### [Required work]
Look through the entries and report how many lines include the word "textbf". Give the number alone.

== Records for this exercise ==

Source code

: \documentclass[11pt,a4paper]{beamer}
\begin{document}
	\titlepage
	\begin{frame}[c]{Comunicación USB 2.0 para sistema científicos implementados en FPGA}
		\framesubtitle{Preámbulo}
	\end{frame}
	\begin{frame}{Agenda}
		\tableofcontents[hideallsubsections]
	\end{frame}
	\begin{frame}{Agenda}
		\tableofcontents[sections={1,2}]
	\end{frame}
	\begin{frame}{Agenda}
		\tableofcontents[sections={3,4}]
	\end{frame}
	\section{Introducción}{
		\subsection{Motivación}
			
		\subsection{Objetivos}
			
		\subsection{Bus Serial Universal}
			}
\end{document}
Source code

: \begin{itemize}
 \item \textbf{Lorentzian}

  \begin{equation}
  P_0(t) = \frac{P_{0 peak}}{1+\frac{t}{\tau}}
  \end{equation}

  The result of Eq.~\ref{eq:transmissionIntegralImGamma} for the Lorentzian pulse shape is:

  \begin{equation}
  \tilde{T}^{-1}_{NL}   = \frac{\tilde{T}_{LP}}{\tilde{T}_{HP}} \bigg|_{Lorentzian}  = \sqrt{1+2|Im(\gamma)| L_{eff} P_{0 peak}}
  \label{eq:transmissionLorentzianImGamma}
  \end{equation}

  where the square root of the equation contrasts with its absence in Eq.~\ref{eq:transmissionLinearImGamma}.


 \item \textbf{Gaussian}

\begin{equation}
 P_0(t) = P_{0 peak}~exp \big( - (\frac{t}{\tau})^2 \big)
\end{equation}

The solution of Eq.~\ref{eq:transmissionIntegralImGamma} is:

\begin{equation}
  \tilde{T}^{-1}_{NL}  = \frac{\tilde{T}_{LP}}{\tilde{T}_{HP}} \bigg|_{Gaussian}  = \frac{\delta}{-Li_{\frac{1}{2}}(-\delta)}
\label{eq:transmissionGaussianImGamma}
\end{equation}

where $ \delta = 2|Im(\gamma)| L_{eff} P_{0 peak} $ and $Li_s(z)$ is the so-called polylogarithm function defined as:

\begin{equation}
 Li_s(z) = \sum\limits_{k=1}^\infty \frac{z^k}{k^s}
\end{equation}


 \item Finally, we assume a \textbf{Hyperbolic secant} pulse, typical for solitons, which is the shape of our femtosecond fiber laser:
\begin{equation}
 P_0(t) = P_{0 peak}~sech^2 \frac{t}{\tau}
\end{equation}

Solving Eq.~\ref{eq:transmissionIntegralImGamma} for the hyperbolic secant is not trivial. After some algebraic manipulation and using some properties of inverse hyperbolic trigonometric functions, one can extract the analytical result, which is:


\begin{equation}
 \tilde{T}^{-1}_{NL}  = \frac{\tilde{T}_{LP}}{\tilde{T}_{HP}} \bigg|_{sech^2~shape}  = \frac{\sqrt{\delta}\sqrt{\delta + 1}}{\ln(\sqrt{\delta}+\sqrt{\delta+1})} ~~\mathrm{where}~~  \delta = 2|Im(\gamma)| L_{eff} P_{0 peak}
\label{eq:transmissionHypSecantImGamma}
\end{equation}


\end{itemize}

===

### [Written response]
3